It seems (gasp) that the U.K. (golly!) in cahoots with the U.S. (are you for real?!) tortured people picked up in the wake of the Sept. 11th attacks. (Sept. 11th... when did that happen?)
When you keep on boasting about the 'special relationship,' you must have been offered a real good price on special rendition. Tellingly, it seems only to be Brits who talk up the special relationship. Most Americans have been too busy watching "Real Housewives of Onion Bag, Kansas," to remember some far-away wet islands.
To be strictly accurate, it seems that the British government outsourced the torture of al Qaeda suspects to Morocco, rather than get les mains salles.
All the way through the last nine years of mind-bending madness -- Bush, the 2000 U.S. election, 9/11, Iraq, Afghanistan, et al -- it has felt as if people have forgotten that there is a basic set of rules between the citizen and the state, in democracies: the nation state is the sum of its citizens and their electoral power. Government officials are public servants. In return for taking money from us, called taxes, we have a lifelong contract with the state, and we are therefore entitled to an account of what that money and those servants have done with it. It may not always work out this way, but it should.
As is so often the case with shady British behavior, Northern Ireland limps into view, waving from beneath a rain shower. Gareth Peirce, an attorney who has represented both Irish and Muslim individuals accused of terrorism, writes
in the London Review of Books:
"In August 1971 British soldiers arrested 342 men in Northern Ireland claiming that they were IRA suspects. To force their confessions, 12 of them were taken to a secret site and subjected to the now notorious five techniques (forced standing, hooding, sleep deprivation, starvation and thirst, and white noise). Most of the men later reported experiencing auditory hallucinations; the interrogators referred to the room used for noise as the ‘music box’, and were aware that the detainees were exhibiting distorted thought processes. The Republic of Ireland took the UK to court in Strasbourg for their use of these methods and Britain gave an unconditional promise never to use them again."

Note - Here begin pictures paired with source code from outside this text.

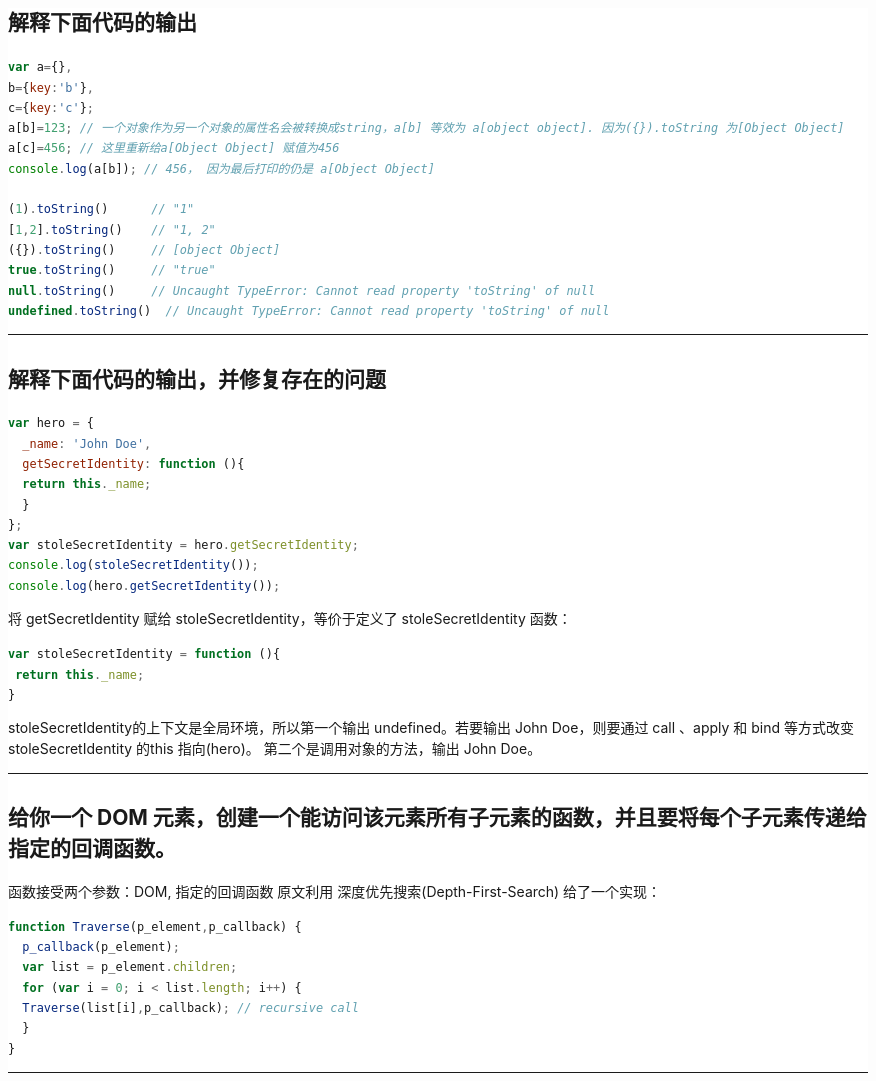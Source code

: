 ## 解释下面代码的输出
``` javascript
var a={},
b={key:'b'},
c={key:'c'};
a[b]=123; // 一个对象作为另一个对象的属性名会被转换成string，a[b] 等效为 a[object object]. 因为({}).toString 为[Object Object]
a[c]=456; // 这里重新给a[Object Object] 赋值为456
console.log(a[b]); // 456， 因为最后打印的仍是 a[Object Object]

(1).toString()      // "1"
[1,2].toString()    // "1, 2"
({}).toString()     // [object Object]
true.toString()     // "true"
null.toString()     // Uncaught TypeError: Cannot read property 'toString' of null
undefined.toString()  // Uncaught TypeError: Cannot read property 'toString' of null
```
---

## 解释下面代码的输出，并修复存在的问题
``` javascript
var hero = {
  _name: 'John Doe',
  getSecretIdentity: function (){
  return this._name;
  }
};
var stoleSecretIdentity = hero.getSecretIdentity;
console.log(stoleSecretIdentity());
console.log(hero.getSecretIdentity());
```
将 getSecretIdentity 赋给 stoleSecretIdentity，等价于定义了 stoleSecretIdentity 函数：
``` javascript
var stoleSecretIdentity = function (){
 return this._name;
}
```
stoleSecretIdentity的上下文是全局环境，所以第一个输出 undefined。若要输出 John Doe，则要通过 call 、apply 和 bind 等方式改变 stoleSecretIdentity 的this 指向(hero)。
第二个是调用对象的方法，输出 John Doe。

---

## 给你一个 DOM 元素，创建一个能访问该元素所有子元素的函数，并且要将每个子元素传递给指定的回调函数。
函数接受两个参数：DOM, 指定的回调函数
原文利用 深度优先搜索(Depth-First-Search) 给了一个实现：
``` javascript
function Traverse(p_element,p_callback) {
  p_callback(p_element);
  var list = p_element.children;
  for (var i = 0; i < list.length; i++) {
  Traverse(list[i],p_callback); // recursive call
  }
}
```

---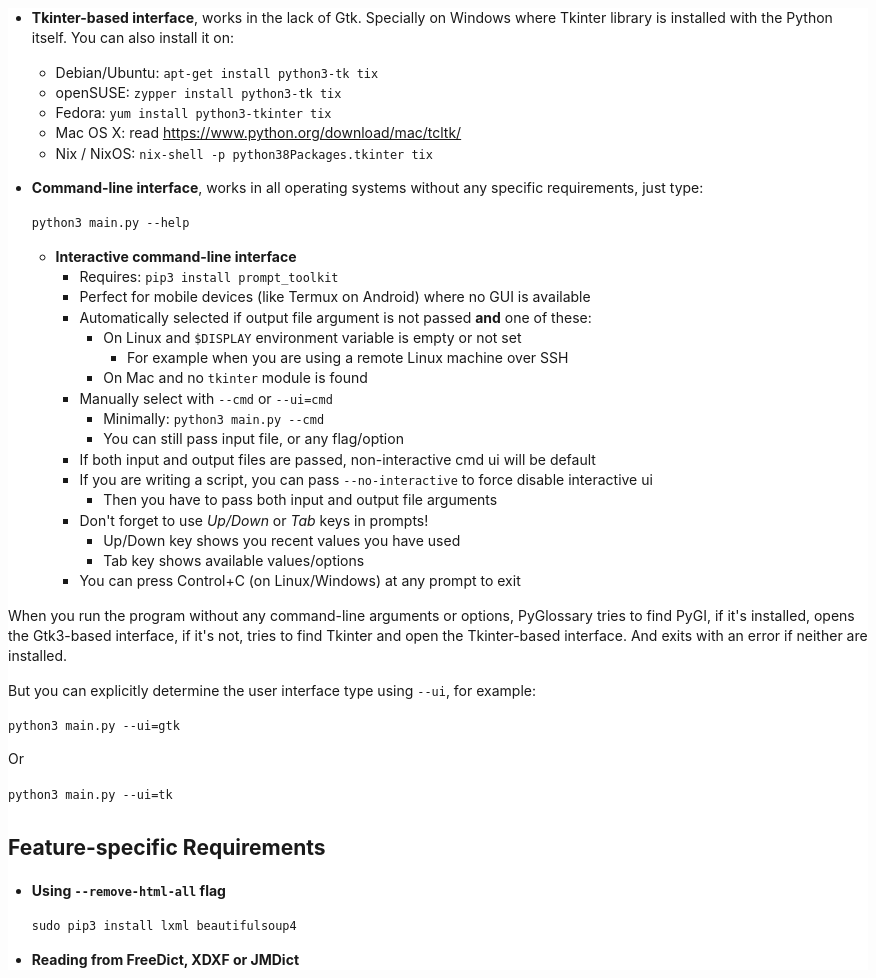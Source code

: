 -	**Tkinter-based interface**, works in the lack of Gtk. Specially on
	Windows where Tkinter library is installed with the Python itself.
	You can also install it on:
	-	Debian/Ubuntu: `apt-get install python3-tk tix`
	-	openSUSE: `zypper install python3-tk tix`
	-	Fedora: `yum install python3-tkinter tix`
	-	Mac OS X: read <https://www.python.org/download/mac/tcltk/>
	-	Nix / NixOS: `nix-shell -p python38Packages.tkinter tix`

-	**Command-line interface**, works in all operating systems without
	any specific requirements, just type:

	`python3 main.py --help`

	- **Interactive command-line interface**
		- Requires: `pip3 install prompt_toolkit`
		- Perfect for mobile devices (like Termux on Android) where no GUI is available
		- Automatically selected if output file argument is not passed **and** one of these:
			- On Linux and `$DISPLAY` environment variable is empty or not set
				- For example when you are using a remote Linux machine over SSH
			- On Mac and no `tkinter` module is found
		- Manually select with `--cmd` or `--ui=cmd`
			- Minimally: `python3 main.py --cmd`
			- You can still pass input file, or any flag/option
		- If both input and output files are passed, non-interactive cmd ui will be default
		- If you are writing a script, you can pass `--no-interactive` to force disable interactive ui
			- Then you have to pass both input and output file arguments
		- Don't forget to use *Up/Down* or *Tab* keys in prompts!
			- Up/Down key shows you recent values you have used
			- Tab key shows available values/options
		- You can press Control+C (on Linux/Windows) at any prompt to exit



When you run the program without any command-line arguments or options,
PyGlossary tries to find PyGI, if it's installed, opens the Gtk3-based
interface, if it's not, tries to find Tkinter and open the Tkinter-based
interface. And exits with an error if neither are installed.

But you can explicitly determine the user interface type using `--ui`,
for example:

	python3 main.py --ui=gtk

Or

	python3 main.py --ui=tk


Feature-specific Requirements
----------------------------

-	**Using `--remove-html-all` flag**

	`sudo pip3 install lxml beautifulsoup4`

-	**Reading from FreeDict, XDXF or JMDict**
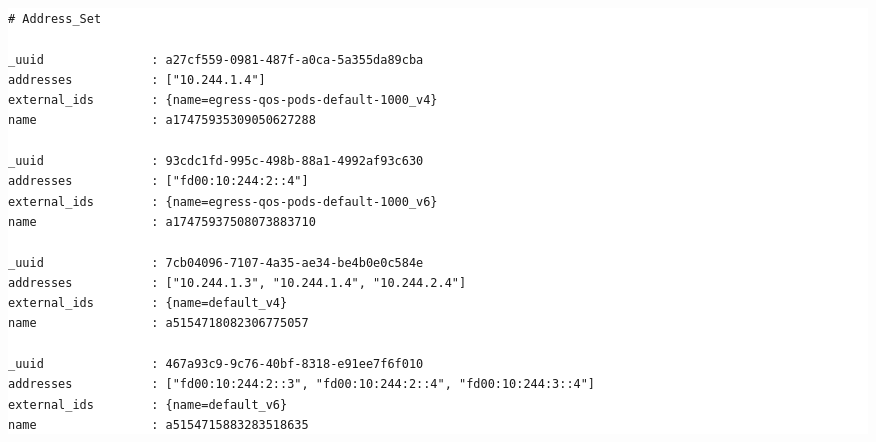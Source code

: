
 ```
# Address_Set

_uuid               : a27cf559-0981-487f-a0ca-5a355da89cba
addresses           : ["10.244.1.4"]
external_ids        : {name=egress-qos-pods-default-1000_v4}
name                : a17475935309050627288

_uuid               : 93cdc1fd-995c-498b-88a1-4992af93c630
addresses           : ["fd00:10:244:2::4"]
external_ids        : {name=egress-qos-pods-default-1000_v6}
name                : a17475937508073883710

_uuid               : 7cb04096-7107-4a35-ae34-be4b0e0c584e
addresses           : ["10.244.1.3", "10.244.1.4", "10.244.2.4"]
external_ids        : {name=default_v4}
name                : a5154718082306775057

_uuid               : 467a93c9-9c76-40bf-8318-e91ee7f6f010
addresses           : ["fd00:10:244:2::3", "fd00:10:244:2::4", "fd00:10:244:3::4"]
external_ids        : {name=default_v6}
name                : a5154715883283518635
```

He details how Muslims were picked up after Sept. 11th and tortured on behalf of the British and American governments, despite ... despite what? Aside from their innocence, there is the well-known fact that torture is immoral and repugnant, and on top of that, if you torture someone, they will say whatever you want them to say, just to make you stop!
States have always been too arrogant and secretive (cowards) to come clean with us, the citizens who bankroll them. As my grandfather would say when faced with some depridation by the Army, police, prods or provos: "Hanging is too good for them." [Long pause]. "It's a kick in the ass they need."
[N.B: One unthinking American reaction to the words "British government" is to gush lavish praise on a misplaced idea that Britain does diplomacy really well. And while I agree that there is a repository of great power experience in the Foreign Office going back hundreds of years, most British diplomats I have met have been whinging alcoholics].